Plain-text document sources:
=== Begin Enclosure ===

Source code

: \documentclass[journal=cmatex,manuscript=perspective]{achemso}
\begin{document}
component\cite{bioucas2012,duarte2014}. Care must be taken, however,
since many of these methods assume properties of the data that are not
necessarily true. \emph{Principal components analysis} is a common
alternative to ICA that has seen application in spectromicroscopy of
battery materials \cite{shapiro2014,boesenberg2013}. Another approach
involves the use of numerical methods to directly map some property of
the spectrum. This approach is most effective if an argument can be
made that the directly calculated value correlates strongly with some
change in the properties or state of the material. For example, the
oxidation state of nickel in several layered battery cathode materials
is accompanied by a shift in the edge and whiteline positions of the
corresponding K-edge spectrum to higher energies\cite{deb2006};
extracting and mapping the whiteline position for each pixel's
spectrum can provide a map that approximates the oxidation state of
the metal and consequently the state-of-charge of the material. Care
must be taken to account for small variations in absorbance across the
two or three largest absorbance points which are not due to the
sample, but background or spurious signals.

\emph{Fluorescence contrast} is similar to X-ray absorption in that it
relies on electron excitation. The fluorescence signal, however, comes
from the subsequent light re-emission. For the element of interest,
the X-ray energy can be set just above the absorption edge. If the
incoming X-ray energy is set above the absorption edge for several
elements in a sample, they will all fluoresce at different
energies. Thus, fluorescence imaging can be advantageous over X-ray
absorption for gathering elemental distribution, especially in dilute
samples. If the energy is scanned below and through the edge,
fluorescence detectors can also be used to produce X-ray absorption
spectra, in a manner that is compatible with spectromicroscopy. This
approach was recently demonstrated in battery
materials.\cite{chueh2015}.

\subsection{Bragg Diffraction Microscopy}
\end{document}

=== End Enclosure ===

Prompt: Working through the records, copy each line in which the word "methods" appears.

Written answer:
since many of these methods assume properties of the data that are not
involves the use of numerical methods to directly map some property of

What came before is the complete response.